======== Supplied material ========
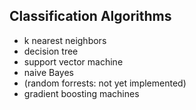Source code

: ## Classification Algorithms        
- k nearest neighbors
- decision tree
- support vector machine
- naive Bayes
- (random forrests: not yet implemented)
- gradient boosting machines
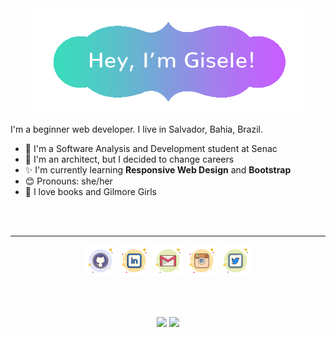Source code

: <center><img src="img/top.png"></center>

I'm a beginner web developer. I live in Salvador, Bahia, Brazil. 

- 📖 I'm a Software Analysis and Development student at Senac
- 🎈 I'm an architect, but I decided to change careers
- ✨ I'm currently learning **Responsive Web Design** and **Bootstrap**
- 😊 Pronouns: she/her
- 💖 I love books and Gilmore Girls

</br>
</br>

---
<p align="center">
	<a href="https://github.com/plgisele"><img src="img/icons8-github.png" alt="GitHub"/></a>
	<a href="https://www.linkedin.com/in/giselepaiva90/"><img src="img/icons8-linkedin.png" alt="LinkedIn"/></a>
	<a href="mailto:giselepaiva.arq@gmail.com"><img src="img/icons8-gmail.png" alt="Email"/></a>
	<a href="https://www.instagram.com/xl.png/"><img src="img/icons8-ig.png" alt="Instagram"/></a>
	<a href="https://twitter.com/_imxis"><img src="img/icons8-tw.png" alt="Twitter"/></a>
</p>

</br>
</br>

<p align="center">
  <img width="400px" src="https://github-readme-stats.vercel.app/api/top-langs/?username=plgisele&hide=html&layout=compact&theme=radical" />
  <img width="400px" src="https://github-readme-stats.vercel.app/api?username=plgisele&theme=radical&show_icons=true" />
</p>

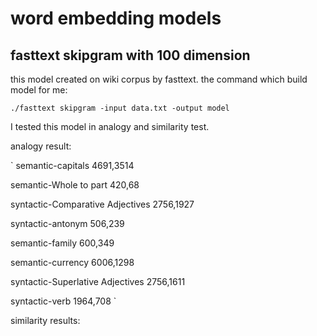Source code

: # word embedding models

## fasttext skipgram with 100 dimension 

this model created on wiki corpus by fasttext. the command which build model for me:

`./fasttext skipgram -input data.txt -output model`

I tested this model in analogy and similarity test.

analogy result:

`
semantic-capitals 4691,3514

semantic-Whole to part 420,68

syntactic-Comparative Adjectives 2756,1927

syntactic-antonym 506,239

semantic-family 600,349

semantic-currency 6006,1298

syntactic-Superlative Adjectives 2756,1611

syntactic-verb 1964,708
`

similarity results:

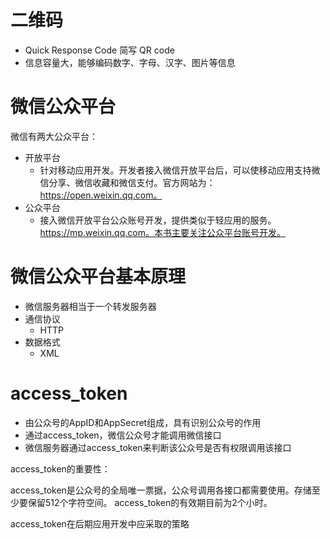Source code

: # 二维码
- Quick Response Code 简写 QR code
- 信息容量大，能够编码数字、字母、汉字、图片等信息

# 微信公众平台
微信有两大公众平台：
- 开放平台
    * 针对移动应用开发。开发者接入微信开放平台后，可以使移动应用支持微信分享、微信收藏和微信支付。官方网站为：https://open.weixin.qq.com。
- 公众平台
    * 接入微信开放平台公众账号开发，提供类似于轻应用的服务。https://mp.weixin.qq.com。本书主要关注公众平台账号开发。

# 微信公众平台基本原理
- 微信服务器相当于一个转发服务器
- 通信协议
    * HTTP
- 数据格式
    * XML


# access_token
- 由公众号的AppID和AppSecret组成，具有识别公众号的作用
- 通过access_token，微信公众号才能调用微信接口
- 微信服务器通过access_token来判断该公众号是否有权限调用该接口

access_token的重要性：

access_token是公众号的全局唯一票据，公众号调用各接口都需要使用。存储至少要保留512个字符空间。
access_token的有效期目前为2个小时。

access_token在后期应用开发中应采取的策略
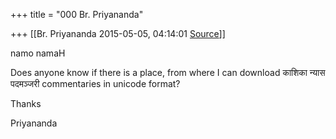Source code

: +++
title = "000 Br. Priyananda"

+++
[[Br. Priyananda	2015-05-05, 04:14:01 [Source](https://groups.google.com/g/samskrita/c/p7JjYe8wPVg)]]



namo namaH

  

Does anyone know if there is a place, from where I can download काशिका न्यास पदमञ्जरी commentaries in unicode format?

  

Thanks

Priyananda

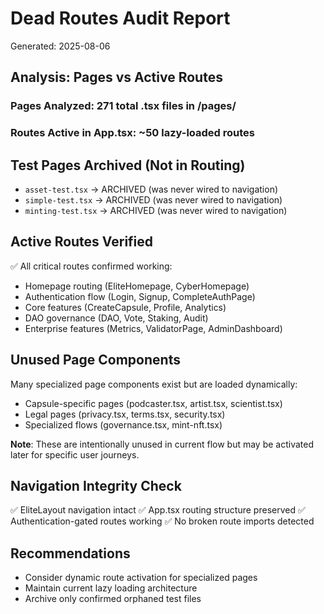 # Dead Routes Audit Report
Generated: 2025-08-06

## Analysis: Pages vs Active Routes

### Pages Analyzed: 271 total .tsx files in /pages/
### Routes Active in App.tsx: ~50 lazy-loaded routes

## Test Pages Archived (Not in Routing)
- `asset-test.tsx` → ARCHIVED (was never wired to navigation)
- `simple-test.tsx` → ARCHIVED (was never wired to navigation) 
- `minting-test.tsx` → ARCHIVED (was never wired to navigation)

## Active Routes Verified
✅ All critical routes confirmed working:
- Homepage routing (EliteHomepage, CyberHomepage)
- Authentication flow (Login, Signup, CompleteAuthPage)
- Core features (CreateCapsule, Profile, Analytics)
- DAO governance (DAO, Vote, Staking, Audit)
- Enterprise features (Metrics, ValidatorPage, AdminDashboard)

## Unused Page Components
Many specialized page components exist but are loaded dynamically:
- Capsule-specific pages (podcaster.tsx, artist.tsx, scientist.tsx)
- Legal pages (privacy.tsx, terms.tsx, security.tsx)
- Specialized flows (governance.tsx, mint-nft.tsx)

**Note**: These are intentionally unused in current flow but may be activated later for specific user journeys.

## Navigation Integrity Check
✅ EliteLayout navigation intact
✅ App.tsx routing structure preserved
✅ Authentication-gated routes working
✅ No broken route imports detected

## Recommendations
- Consider dynamic route activation for specialized pages
- Maintain current lazy loading architecture
- Archive only confirmed orphaned test files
========
What is being asked :: Could you write the entries out again exactly, without their pictures?

Exercise solution ::
Source code

: ## Classification Algorithms        
- k nearest neighbors
- decision tree
- support vector machine
- naive Bayes
- (random forrests: not yet implemented)
- gradient boosting machines
Source code

: <center><img src="img/top.png"></center>

I'm a beginner web developer. I live in Salvador, Bahia, Brazil. 

- 📖 I'm a Software Analysis and Development student at Senac
- 🎈 I'm an architect, but I decided to change careers
- ✨ I'm currently learning **Responsive Web Design** and **Bootstrap**
- 😊 Pronouns: she/her
- 💖 I love books and Gilmore Girls

</br>
</br>

---
<p align="center">
	<a href="https://github.com/plgisele"><img src="img/icons8-github.png" alt="GitHub"/></a>
	<a href="https://www.linkedin.com/in/giselepaiva90/"><img src="img/icons8-linkedin.png" alt="LinkedIn"/></a>
	<a href="mailto:giselepaiva.arq@gmail.com"><img src="img/icons8-gmail.png" alt="Email"/></a>
	<a href="https://www.instagram.com/xl.png/"><img src="img/icons8-ig.png" alt="Instagram"/></a>
	<a href="https://twitter.com/_imxis"><img src="img/icons8-tw.png" alt="Twitter"/></a>
</p>

</br>
</br>

<p align="center">
  <img width="400px" src="https://github-readme-stats.vercel.app/api/top-langs/?username=plgisele&hide=html&layout=compact&theme=radical" />
  <img width="400px" src="https://github-readme-stats.vercel.app/api?username=plgisele&theme=radical&show_icons=true" />
</p>

Source code

: # word embedding models

## fasttext skipgram with 100 dimension 

this model created on wiki corpus by fasttext. the command which build model for me:

`./fasttext skipgram -input data.txt -output model`

I tested this model in analogy and similarity test.

analogy result:

`
semantic-capitals 4691,3514

semantic-Whole to part 420,68

syntactic-Comparative Adjectives 2756,1927

syntactic-antonym 506,239

semantic-family 600,349

semantic-currency 6006,1298

syntactic-Superlative Adjectives 2756,1611

syntactic-verb 1964,708
`

similarity results:

Source code

: # 二维码
- Quick Response Code 简写 QR code
- 信息容量大，能够编码数字、字母、汉字、图片等信息

# 微信公众平台
微信有两大公众平台：
- 开放平台
    * 针对移动应用开发。开发者接入微信开放平台后，可以使移动应用支持微信分享、微信收藏和微信支付。官方网站为：https://open.weixin.qq.com。
- 公众平台
    * 接入微信开放平台公众账号开发，提供类似于轻应用的服务。https://mp.weixin.qq.com。本书主要关注公众平台账号开发。

# 微信公众平台基本原理
- 微信服务器相当于一个转发服务器
- 通信协议
    * HTTP
- 数据格式
    * XML


# access_token
- 由公众号的AppID和AppSecret组成，具有识别公众号的作用
- 通过access_token，微信公众号才能调用微信接口
- 微信服务器通过access_token来判断该公众号是否有权限调用该接口

access_token的重要性：

access_token是公众号的全局唯一票据，公众号调用各接口都需要使用。存储至少要保留512个字符空间。
access_token的有效期目前为2个小时。

access_token在后期应用开发中应采取的策略
Source code

: +++
title = "000 Br. Priyananda"

+++
[[Br. Priyananda	2015-05-05, 04:14:01 [Source](https://groups.google.com/g/samskrita/c/p7JjYe8wPVg)]]



namo namaH

  

Does anyone know if there is a place, from where I can download काशिका न्यास पदमञ्जरी commentaries in unicode format?

  

Thanks

Priyananda

 # Dead Routes Audit Report
Generated: 2025-08-06

## Analysis: Pages vs Active Routes

### Pages Analyzed: 271 total .tsx files in /pages/
### Routes Active in App.tsx: ~50 lazy-loaded routes

## Test Pages Archived (Not in Routing)
- `asset-test.tsx` → ARCHIVED (was never wired to navigation)
- `simple-test.tsx` → ARCHIVED (was never wired to navigation) 
- `minting-test.tsx` → ARCHIVED (was never wired to navigation)

## Active Routes Verified
✅ All critical routes confirmed working:
- Homepage routing (EliteHomepage, CyberHomepage)
- Authentication flow (Login, Signup, CompleteAuthPage)
- Core features (CreateCapsule, Profile, Analytics)
- DAO governance (DAO, Vote, Staking, Audit)
- Enterprise features (Metrics, ValidatorPage, AdminDashboard)

## Unused Page Components
Many specialized page components exist but are loaded dynamically:
- Capsule-specific pages (podcaster.tsx, artist.tsx, scientist.tsx)
- Legal pages (privacy.tsx, terms.tsx, security.tsx)
- Specialized flows (governance.tsx, mint-nft.tsx)

**Note**: These are intentionally unused in current flow but may be activated later for specific user journeys.

## Navigation Integrity Check
✅ EliteLayout navigation intact
✅ App.tsx routing structure preserved
✅ Authentication-gated routes working
✅ No broken route imports detected

## Recommendations
- Consider dynamic route activation for specialized pages
- Maintain current lazy loading architecture
- Archive only confirmed orphaned test files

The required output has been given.